Portfolio Management
Check how much two mutual funds overlap in their underlying stock holdings — free online tool for Indian investors to avoid over-concentration across funds.
A Fund Overlap Checker compares the actual stock holdings of two mutual funds and calculates what percentage of their portfolios coincide. High overlap between funds you hold means you're paying two expense ratios for what is effectively one diversified bet — a common mistake among Indian retail investors who add funds from different AMCs assuming automatic diversification.

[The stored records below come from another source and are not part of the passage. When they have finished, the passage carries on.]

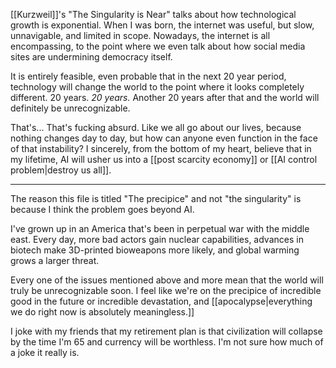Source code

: [[Kurzweil]]'s "The Singularity is Near" talks about how technological growth is exponential. When I was born, the internet was useful, but slow, unnavigable, and limited in scope. Nowadays, the internet is all encompassing, to the point where we even talk about how social media sites are undermining democracy itself.

It is entirely feasible, even probable that in the next 20 year period, technology will change the world to the point where it looks completely different. 20 years. *20 years.* Another 20 years after that and the world will definitely be unrecognizable.

That's... That's fucking absurd. Like we all go about our lives, because nothing changes day to day, but how can anyone even function in the face of that instability? I sincerely, from the bottom of my heart, believe that in my lifetime, AI will usher us into a [[post scarcity economy]] or [[AI control problem|destroy us all]]. 

----------------------

The reason this file is titled "The precipice" and not "the singularity" is because I think the problem goes beyond AI. 

I've grown up in an America that's been in perpetual war with the middle east. Every day, more bad actors gain nuclear capabilities, advances in biotech make 3D-printed bioweapons more likely, and global warming grows a larger threat.

Every one of the issues mentioned above and more mean that the world will truly be unrecognizable soon. I feel like we're on the precipice of incredible good in the future or incredible devastation, and [[apocalypse|everything we do right now is absolutely meaningless.]]

I joke with my friends that my retirement plan is that civilization will collapse by the time I'm 65 and currency will be worthless. I'm not sure how much of a joke it really is.
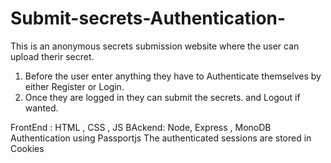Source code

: # Submit-secrets-Authentication-


This is an anonymous secrets submission website where the user can upload therir secret.
1) Before the user enter anything they have to Authenticate themselves by either Register or Login.
2) Once they are logged in they can submit the secrets. and Logout if wanted.

FrontEnd : HTML , CSS , JS
BAckend: Node, Express , MonoDB 
Authentication using Passportjs
The authenticated sessions are stored in Cookies
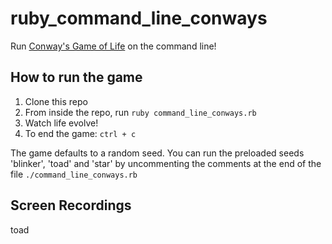 # ruby_command_line_conways

Run [Conway's Game of Life](https://en.wikipedia.org/wiki/Conway%27s_Game_of_Life) on the command line!

## How to run the game
1. Clone this repo
1. From inside the repo, run `ruby command_line_conways.rb`
1. Watch life evolve!
1. To end the game: `ctrl + c`

The game defaults to a random seed. 
You can run the preloaded seeds 'blinker', 'toad' and 'star' by uncommenting the comments at the end of the file `./command_line_conways.rb` 

## Screen Recordings
toad  
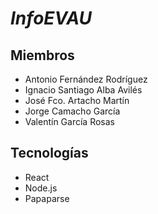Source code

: # _*InfoEVAU*_
## Miembros
- Antonio Fernández Rodríguez
- Ignacio Santiago Alba Avilés
- José Fco. Artacho Martín
- Jorge Camacho García
- Valentín García Rosas
## Tecnologías
- React
- Node.js
- Papaparse
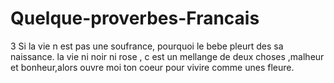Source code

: # Quelque-proverbes-Francais
3 Si la vie n est pas une soufrance, pourquoi le bebe pleurt des sa naissance.
la vie ni noir ni rose , c est un mellange de deux choses ,malheur et bonheur,alors ouvre moi ton coeur pour vivire comme unes fleure.
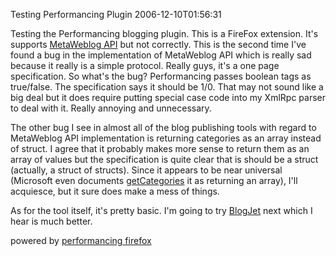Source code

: Testing Performancing Plugin
2006-12-10T01:56:31
  
Testing the Performancing blogging plugin. This is a FireFox extension. It's supports [MetaWeblog API](http://www.xmlrpc.com/metaWeblogApi) but not correctly. This is the second time I've found a bug in the implementation of MetaWeblog API which is really sad because it really is a simple protocol. Really guys, it's a one page specification. So what's the bug? Performancing passes boolean tags as true/false. The specification says it should be 1/0. That may not sound like a big deal but it does require putting special case code into my XmlRpc parser to deal with it. Really annoying and unnecessary.  
  
The other bug I see in almost all of the blog publishing tools with regard to MetaWeblog API implementation is returning categories as an array instead of struct. I agree that it probably makes more sense to return them as an array of values but the specification is quite clear that is should be a struct (actually, a struct of structs). Since it appears to be near universal (Microsoft even documents [getCategories](http://msdn2.microsoft.com/en-us/library/ms812819.aspx) it as returning an array), I'll acquiesce, but it sure does make a mess of things.  
  
As for the tool itself, it's pretty basic. I'm going to try [BlogJet](http://www.blogjet.com/) next which I hear is much better.  
  
powered by [performancing firefox](http://performancing.com/firefox)  
  

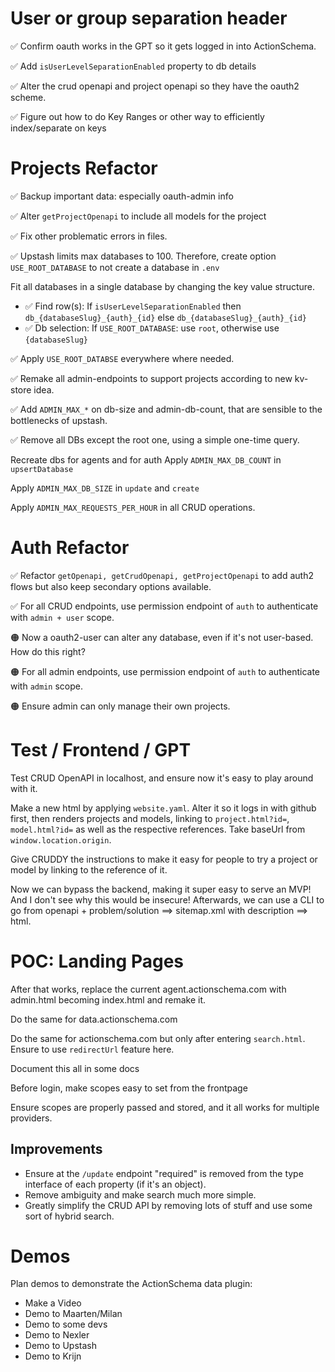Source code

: # User or group separation header

✅ Confirm oauth works in the GPT so it gets logged in into ActionSchema.

✅ Add `isUserLevelSeparationEnabled` property to db details

✅ Alter the crud openapi and project openapi so they have the oauth2 scheme.

✅ Figure out how to do Key Ranges or other way to efficiently index/separate on keys

# Projects Refactor

✅ Backup important data: especially oauth-admin info

✅ Alter `getProjectOpenapi` to include all models for the project

✅ Fix other problematic errors in files.

✅ Upstash limits max databases to 100. Therefore, create option `USE_ROOT_DATABASE` to not create a database in `.env`

Fit all databases in a single database by changing the key value structure.

- ✅ Find row(s): If `isUserLevelSeparationEnabled` then `db_{databaseSlug}_{auth}_{id}` else `db_{databaseSlug}_{auth}_{id}`
- ✅ Db selection: If `USE_ROOT_DATABASE`: use `root`, otherwise use `{databaseSlug}`

✅ Apply `USE_ROOT_DATABSE` everywhere where needed.

✅ Remake all admin-endpoints to support projects according to new kv-store idea.

✅ Add `ADMIN_MAX_*` on db-size and admin-db-count, that are sensible to the bottlenecks of upstash.

✅ Remove all DBs except the root one, using a simple one-time query.

Recreate dbs for agents and for auth
Apply `ADMIN_MAX_DB_COUNT` in `upsertDatabase`

Apply `ADMIN_MAX_DB_SIZE` in `update` and `create`

Apply `ADMIN_MAX_REQUESTS_PER_HOUR` in all CRUD operations.

# Auth Refactor

✅ Refactor `getOpenapi, getCrudOpenapi, getProjectOpenapi` to add auth2 flows but also keep secondary options available.

✅ For all CRUD endpoints, use permission endpoint of `auth` to authenticate with `admin + user` scope.

🟠 Now a oauth2-user can alter any database, even if it's not user-based. How do this right?

🟠 For all admin endpoints, use permission endpoint of `auth` to authenticate with `admin` scope.

🟠 Ensure admin can only manage their own projects.

# Test / Frontend / GPT

Test CRUD OpenAPI in localhost, and ensure now it's easy to play around with it.

Make a new html by applying `website.yaml`. Alter it so it logs in with github first, then renders projects and models, linking to `project.html?id=`, `model.html?id=` as well as the respective references. Take baseUrl from `window.location.origin`.

Give CRUDDY the instructions to make it easy for people to try a project or model by linking to the reference of it.

Now we can bypass the backend, making it super easy to serve an MVP! And I don't see why this would be insecure! Afterwards, we can use a CLI to go from openapi + problem/solution ==> sitemap.xml with description ==> html.

# POC: Landing Pages

After that works, replace the current agent.actionschema.com with admin.html becoming index.html and remake it.

Do the same for data.actionschema.com

Do the same for actionschema.com but only after entering `search.html`. Ensure to use `redirectUrl` feature here.

Document this all in some docs

Before login, make scopes easy to set from the frontpage

Ensure scopes are properly passed and stored, and it all works for multiple providers.

## Improvements

- Ensure at the `/update` endpoint "required" is removed from the type interface of each property (if it's an object).
- Remove ambiguity and make search much more simple.
- Greatly simplify the CRUD API by removing lots of stuff and use some sort of hybrid search.

# Demos

Plan demos to demonstrate the ActionSchema data plugin:

- Make a Video
- Demo to Maarten/Milan
- Demo to some devs
- Demo to Nexler
- Demo to Upstash
- Demo to Krijn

Two 'Flexi Cap' funds from different fund houses can easily share 40-60% of their top holdings (HDFC Bank, ICICI Bank, Reliance, Infosys appear in most large-cap-leaning portfolios), meaning the second fund adds far less true diversification than its category label suggests.
Search and select the first mutual fund by name.
Search and select the second mutual fund by name.
Click 'Check Overlap' to see the percentage of shared holdings and the number of common stocks.
Use the result to decide whether both funds earn a place in your portfolio, or whether one is redundant.
Overlap % = Sum of min(weight in Fund A, weight in Fund B) across every stock held by both funds A stock held at 8% in Fund A and 6% in Fund B contributes 6% to the overlap score — the smaller of the two weights, since that's the portion that's genuinely duplicated.
Fund A: HDFC Flexi Cap Fund (Direct Growth) Fund B: Parag Parikh Flexi Cap Fund (Direct Growth) - Common stocks: 18 - Portfolio overlap: 34.2% This means roughly a third of both portfolios' weight sits in the same 18 stocks — moderate overlap, meaning both funds still contribute meaningfully different exposure.